Tag technology involves pieces of data being labeled in a standardized fashion. The most well-known use of this is in HTML, which tags information on webpages to control its layout and appearance. Other web-based tagging systems include CSS and XML.
Hypertext Mark-Up Language, or HTML, is likely the most used form of tag technology. It is the basis of how web pages work and why they are different than simple text documents. HTML coding involves sections of text being enclosed in a tag. The tag begins with the sign. Tags are used in pairs, with the second repeating the tag but preceding it with a / sign to show that the section of text to be tagged has ended.
Computer software which handles HTML, such as a web browser, knows that text tagged in this way is information about the content of the page, rather than text to be displayed to the reader. Most HTML tags relate to the visual formatting of the text, such as it being shown in bold, italics or underlined. Some tags also describe its function, most notably when text links to another web page.

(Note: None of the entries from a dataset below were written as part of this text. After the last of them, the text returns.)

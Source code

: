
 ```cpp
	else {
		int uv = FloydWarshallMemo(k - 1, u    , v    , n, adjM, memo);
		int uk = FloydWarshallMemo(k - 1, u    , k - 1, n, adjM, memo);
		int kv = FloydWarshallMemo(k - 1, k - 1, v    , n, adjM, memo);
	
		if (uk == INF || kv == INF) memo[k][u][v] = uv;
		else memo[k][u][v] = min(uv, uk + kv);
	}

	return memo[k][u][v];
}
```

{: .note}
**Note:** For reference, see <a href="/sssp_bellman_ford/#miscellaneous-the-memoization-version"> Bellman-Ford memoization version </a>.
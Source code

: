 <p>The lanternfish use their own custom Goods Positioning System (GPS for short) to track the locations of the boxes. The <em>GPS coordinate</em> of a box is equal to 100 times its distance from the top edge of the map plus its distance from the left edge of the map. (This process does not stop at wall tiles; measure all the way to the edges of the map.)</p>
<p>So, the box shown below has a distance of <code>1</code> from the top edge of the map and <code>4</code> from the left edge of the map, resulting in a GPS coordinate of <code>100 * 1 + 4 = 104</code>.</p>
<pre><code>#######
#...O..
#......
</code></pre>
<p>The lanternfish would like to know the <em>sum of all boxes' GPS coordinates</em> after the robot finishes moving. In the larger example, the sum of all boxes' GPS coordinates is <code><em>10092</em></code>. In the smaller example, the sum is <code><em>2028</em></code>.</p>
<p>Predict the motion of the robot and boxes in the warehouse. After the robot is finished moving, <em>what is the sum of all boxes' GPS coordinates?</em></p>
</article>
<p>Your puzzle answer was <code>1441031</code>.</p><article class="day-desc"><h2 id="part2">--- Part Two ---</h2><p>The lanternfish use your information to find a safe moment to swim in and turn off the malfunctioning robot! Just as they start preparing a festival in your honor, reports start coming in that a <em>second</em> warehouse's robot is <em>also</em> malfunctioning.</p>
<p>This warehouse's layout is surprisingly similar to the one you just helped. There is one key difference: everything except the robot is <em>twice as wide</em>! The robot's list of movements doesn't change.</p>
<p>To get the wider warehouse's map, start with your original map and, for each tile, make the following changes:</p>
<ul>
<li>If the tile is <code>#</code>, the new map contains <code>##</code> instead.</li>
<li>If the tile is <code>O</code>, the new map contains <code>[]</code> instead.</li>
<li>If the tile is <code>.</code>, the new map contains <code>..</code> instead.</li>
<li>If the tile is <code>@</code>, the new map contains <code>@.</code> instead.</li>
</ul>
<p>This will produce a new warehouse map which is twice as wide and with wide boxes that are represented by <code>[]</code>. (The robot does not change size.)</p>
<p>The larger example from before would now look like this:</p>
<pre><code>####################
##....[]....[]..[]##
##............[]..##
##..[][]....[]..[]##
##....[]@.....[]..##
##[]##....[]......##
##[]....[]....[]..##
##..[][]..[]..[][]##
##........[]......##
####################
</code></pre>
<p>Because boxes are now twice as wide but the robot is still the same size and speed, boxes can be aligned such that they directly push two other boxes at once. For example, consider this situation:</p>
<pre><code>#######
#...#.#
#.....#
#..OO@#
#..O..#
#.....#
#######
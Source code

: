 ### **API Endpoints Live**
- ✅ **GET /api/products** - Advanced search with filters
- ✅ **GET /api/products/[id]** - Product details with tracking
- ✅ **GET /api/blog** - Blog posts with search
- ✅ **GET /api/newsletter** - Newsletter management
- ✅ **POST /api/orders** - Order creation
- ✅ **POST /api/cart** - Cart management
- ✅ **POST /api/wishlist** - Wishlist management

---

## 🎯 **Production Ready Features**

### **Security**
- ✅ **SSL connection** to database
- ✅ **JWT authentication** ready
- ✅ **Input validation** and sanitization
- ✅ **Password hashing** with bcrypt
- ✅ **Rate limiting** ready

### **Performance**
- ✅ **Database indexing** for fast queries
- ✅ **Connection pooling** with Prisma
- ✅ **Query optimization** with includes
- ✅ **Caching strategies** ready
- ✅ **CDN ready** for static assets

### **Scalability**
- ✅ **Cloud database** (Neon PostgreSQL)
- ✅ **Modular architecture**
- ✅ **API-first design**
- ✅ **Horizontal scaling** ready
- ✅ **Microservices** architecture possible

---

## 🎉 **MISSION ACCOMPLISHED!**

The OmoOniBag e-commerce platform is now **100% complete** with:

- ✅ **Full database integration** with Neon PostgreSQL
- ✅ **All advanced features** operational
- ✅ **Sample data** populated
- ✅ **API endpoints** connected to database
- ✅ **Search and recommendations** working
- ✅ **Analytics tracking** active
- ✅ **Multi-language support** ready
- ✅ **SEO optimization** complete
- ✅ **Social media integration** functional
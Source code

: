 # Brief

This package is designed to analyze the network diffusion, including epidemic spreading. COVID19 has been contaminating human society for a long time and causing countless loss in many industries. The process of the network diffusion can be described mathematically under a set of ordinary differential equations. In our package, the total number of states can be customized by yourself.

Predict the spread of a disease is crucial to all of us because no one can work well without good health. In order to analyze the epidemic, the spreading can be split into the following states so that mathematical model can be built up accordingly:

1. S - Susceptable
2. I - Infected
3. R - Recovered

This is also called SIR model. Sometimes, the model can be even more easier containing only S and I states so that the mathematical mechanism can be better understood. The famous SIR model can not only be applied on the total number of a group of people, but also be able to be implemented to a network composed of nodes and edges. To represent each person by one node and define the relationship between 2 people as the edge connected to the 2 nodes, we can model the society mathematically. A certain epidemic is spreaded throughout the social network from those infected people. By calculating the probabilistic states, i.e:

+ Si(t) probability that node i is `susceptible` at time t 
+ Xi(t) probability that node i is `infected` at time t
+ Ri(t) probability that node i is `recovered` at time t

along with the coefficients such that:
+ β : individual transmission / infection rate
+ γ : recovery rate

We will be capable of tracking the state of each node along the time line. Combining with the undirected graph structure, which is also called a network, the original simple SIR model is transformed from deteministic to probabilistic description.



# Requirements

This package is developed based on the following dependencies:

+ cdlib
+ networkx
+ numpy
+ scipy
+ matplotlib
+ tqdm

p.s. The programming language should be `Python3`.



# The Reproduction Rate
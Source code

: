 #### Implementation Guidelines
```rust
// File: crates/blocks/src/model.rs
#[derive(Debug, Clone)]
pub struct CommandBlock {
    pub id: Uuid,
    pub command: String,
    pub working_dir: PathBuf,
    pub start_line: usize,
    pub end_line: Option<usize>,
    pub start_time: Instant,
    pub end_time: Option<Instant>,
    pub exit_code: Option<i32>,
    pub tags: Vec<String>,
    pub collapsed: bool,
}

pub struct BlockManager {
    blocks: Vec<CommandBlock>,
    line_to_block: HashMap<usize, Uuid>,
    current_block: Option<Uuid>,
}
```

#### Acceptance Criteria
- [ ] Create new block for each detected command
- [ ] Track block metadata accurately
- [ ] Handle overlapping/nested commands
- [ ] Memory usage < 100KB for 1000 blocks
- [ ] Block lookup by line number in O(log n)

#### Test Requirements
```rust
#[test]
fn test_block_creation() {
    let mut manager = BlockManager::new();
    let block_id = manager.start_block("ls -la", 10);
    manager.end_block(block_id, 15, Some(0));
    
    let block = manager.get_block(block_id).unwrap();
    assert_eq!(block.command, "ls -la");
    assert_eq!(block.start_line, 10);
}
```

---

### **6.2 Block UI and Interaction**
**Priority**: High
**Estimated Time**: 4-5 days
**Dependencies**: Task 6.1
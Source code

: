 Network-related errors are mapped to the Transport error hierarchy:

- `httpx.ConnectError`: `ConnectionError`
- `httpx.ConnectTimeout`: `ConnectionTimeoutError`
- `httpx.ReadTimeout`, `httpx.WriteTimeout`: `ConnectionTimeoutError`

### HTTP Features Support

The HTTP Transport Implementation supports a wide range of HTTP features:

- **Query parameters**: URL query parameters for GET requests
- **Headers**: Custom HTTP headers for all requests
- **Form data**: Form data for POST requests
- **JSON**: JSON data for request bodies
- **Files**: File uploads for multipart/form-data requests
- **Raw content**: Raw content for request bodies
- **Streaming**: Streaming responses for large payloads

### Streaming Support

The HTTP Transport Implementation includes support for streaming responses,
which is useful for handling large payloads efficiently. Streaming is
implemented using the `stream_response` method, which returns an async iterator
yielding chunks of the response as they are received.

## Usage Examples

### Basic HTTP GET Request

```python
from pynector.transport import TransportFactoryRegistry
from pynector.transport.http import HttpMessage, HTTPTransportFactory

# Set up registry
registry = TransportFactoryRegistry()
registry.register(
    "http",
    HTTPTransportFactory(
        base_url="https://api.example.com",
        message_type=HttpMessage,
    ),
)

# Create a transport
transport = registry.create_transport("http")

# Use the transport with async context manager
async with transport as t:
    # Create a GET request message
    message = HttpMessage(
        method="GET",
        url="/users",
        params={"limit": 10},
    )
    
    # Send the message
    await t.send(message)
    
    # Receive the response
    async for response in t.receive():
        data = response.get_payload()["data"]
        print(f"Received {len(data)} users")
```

A more advanced form of tag technology used on websites is Cascading Style Sheets or CSS. When writing a page in CSS, the web designer will use tags to indicate the type of text a section is, for example, a sub-heading or a long quotation, but will not specifically state how this text should appear. Instead this information will be contained in a separate document known as a stylesheet. One advantage of this is that updating the stylesheet can instantly change the appearance of all text with a particular tag across an entire website rather than each example having to be individually updates. Another advantage is that the person viewing the site can use their own stylesheet and have more control about how the page appears.
Extensible Markup Language, or XML, takes a different approach to tag technology. Instead of being limited to determining how text appears, XML tags can describe the type of information contained in that text. This is similar to the use of fields in a database and means XML-based webpages and documents are much easier to integrate into database tools. Unlike HTML, which uses a standardized set of tags, XML allows customizable tags. For example, if a website of city guides used an XML tag named "busroutes" to mark up the section on each page listing local bus routes, it would be simple to automatically produce a new page which brought together bus route information from all cities.